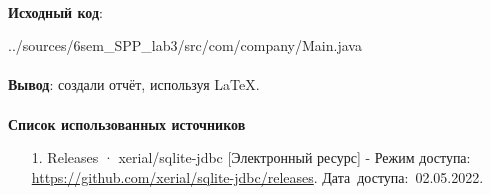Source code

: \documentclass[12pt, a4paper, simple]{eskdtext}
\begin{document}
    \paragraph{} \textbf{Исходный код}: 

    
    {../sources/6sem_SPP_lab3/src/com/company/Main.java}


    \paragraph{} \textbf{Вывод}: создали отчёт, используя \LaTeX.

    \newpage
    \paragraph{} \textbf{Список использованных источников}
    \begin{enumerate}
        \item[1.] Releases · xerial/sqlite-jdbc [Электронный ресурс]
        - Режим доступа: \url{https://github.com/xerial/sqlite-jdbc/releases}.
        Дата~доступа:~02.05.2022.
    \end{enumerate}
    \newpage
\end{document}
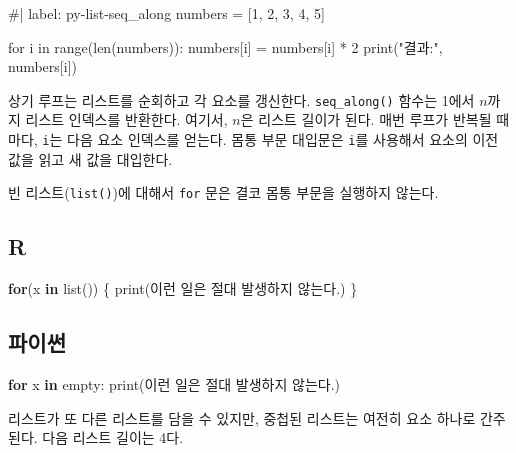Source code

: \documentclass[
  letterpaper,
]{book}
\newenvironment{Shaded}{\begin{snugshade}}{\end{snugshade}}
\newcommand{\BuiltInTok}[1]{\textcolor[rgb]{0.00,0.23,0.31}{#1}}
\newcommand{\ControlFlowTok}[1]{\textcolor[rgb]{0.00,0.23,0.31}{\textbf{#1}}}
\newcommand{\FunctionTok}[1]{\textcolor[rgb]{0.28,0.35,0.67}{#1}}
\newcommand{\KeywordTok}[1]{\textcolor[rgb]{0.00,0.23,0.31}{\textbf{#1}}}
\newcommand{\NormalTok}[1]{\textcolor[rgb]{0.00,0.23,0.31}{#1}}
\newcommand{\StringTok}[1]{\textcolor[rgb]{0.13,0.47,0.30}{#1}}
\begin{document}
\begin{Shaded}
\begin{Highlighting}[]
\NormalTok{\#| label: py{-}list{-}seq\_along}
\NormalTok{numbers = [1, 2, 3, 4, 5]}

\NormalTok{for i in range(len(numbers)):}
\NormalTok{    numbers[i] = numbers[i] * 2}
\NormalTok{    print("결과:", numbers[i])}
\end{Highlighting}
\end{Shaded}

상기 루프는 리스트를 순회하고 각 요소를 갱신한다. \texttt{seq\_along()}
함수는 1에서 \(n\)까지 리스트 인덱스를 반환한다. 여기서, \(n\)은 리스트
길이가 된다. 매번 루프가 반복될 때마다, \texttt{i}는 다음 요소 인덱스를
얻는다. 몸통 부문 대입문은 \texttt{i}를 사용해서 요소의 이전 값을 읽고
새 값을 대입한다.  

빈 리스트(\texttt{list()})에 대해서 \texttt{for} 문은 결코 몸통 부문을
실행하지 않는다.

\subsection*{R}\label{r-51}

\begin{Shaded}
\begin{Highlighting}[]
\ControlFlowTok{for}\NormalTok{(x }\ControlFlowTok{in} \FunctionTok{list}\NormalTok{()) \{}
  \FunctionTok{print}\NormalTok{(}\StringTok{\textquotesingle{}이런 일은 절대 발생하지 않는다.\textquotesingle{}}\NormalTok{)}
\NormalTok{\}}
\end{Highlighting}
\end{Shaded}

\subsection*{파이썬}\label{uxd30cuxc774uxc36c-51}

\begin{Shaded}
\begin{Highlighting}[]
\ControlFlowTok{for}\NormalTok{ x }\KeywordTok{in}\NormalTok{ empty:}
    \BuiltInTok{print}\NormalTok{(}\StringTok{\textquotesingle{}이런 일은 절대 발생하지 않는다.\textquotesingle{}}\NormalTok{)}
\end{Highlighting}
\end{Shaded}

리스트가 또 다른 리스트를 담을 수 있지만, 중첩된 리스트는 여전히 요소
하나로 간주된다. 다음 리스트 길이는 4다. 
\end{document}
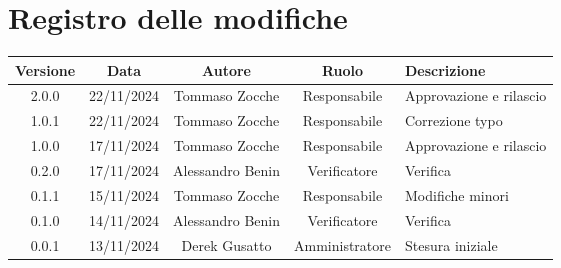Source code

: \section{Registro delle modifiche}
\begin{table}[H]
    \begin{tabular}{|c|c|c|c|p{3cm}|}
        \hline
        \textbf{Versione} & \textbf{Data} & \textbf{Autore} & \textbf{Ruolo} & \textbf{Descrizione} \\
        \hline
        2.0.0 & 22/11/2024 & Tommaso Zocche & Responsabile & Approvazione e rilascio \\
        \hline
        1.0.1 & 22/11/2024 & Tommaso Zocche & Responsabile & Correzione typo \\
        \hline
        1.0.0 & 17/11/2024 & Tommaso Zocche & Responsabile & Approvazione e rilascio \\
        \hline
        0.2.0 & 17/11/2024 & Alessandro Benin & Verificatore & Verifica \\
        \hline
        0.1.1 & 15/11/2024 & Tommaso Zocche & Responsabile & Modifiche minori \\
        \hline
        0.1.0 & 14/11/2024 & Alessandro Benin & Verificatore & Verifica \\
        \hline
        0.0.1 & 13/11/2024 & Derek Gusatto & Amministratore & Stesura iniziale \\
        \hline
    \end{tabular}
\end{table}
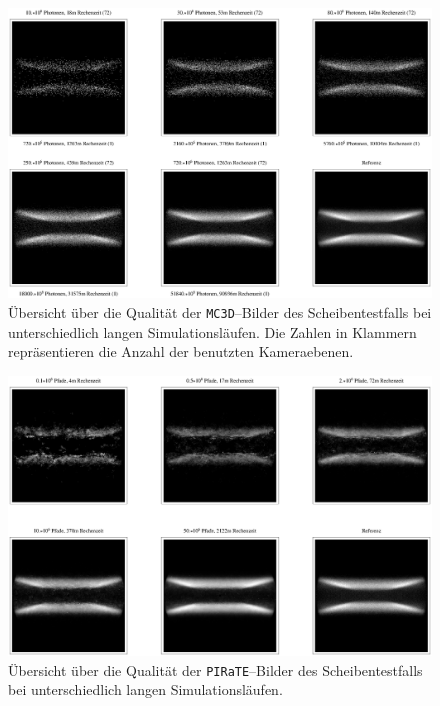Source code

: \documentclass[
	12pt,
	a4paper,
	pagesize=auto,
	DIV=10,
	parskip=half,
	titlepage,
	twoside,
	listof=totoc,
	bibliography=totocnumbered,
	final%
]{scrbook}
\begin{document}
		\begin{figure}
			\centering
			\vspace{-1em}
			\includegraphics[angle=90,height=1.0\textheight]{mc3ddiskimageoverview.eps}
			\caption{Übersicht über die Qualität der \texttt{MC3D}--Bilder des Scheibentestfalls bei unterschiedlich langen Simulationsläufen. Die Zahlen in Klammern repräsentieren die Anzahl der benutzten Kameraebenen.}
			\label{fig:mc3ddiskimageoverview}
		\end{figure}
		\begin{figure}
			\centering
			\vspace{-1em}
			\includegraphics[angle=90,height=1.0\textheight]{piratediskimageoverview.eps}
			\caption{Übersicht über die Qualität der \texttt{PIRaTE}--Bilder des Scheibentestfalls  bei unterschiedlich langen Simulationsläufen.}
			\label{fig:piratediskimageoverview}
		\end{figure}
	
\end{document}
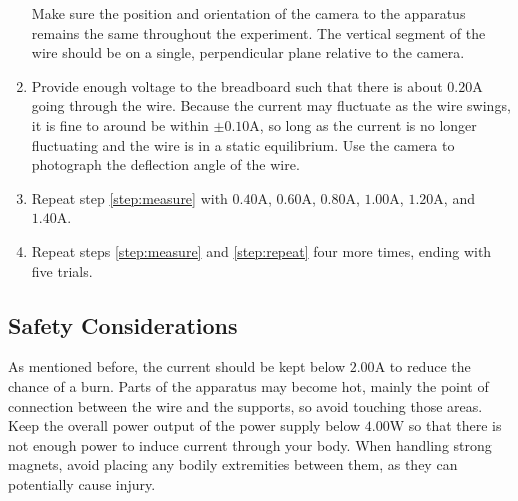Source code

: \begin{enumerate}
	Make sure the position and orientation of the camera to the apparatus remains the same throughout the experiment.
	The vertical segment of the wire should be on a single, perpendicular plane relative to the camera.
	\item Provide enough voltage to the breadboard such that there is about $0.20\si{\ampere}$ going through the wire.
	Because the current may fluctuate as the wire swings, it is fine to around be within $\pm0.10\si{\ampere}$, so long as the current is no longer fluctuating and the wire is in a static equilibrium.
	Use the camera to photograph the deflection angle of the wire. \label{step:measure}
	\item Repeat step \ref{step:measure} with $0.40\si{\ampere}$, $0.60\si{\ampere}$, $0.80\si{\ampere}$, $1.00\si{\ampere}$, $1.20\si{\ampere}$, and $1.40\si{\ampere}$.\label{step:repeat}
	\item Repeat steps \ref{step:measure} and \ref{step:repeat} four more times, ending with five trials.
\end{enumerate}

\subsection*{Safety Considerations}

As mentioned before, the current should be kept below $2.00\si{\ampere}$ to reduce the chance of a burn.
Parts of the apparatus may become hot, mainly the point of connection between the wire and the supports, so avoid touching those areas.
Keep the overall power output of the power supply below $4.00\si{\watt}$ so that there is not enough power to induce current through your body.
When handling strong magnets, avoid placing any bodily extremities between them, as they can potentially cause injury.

= ABOUT THIS EXERCISE =
Report how many lines in the listing include the word "paragraph". Give nothing but the count.

= RESULT OF THE TASK =
3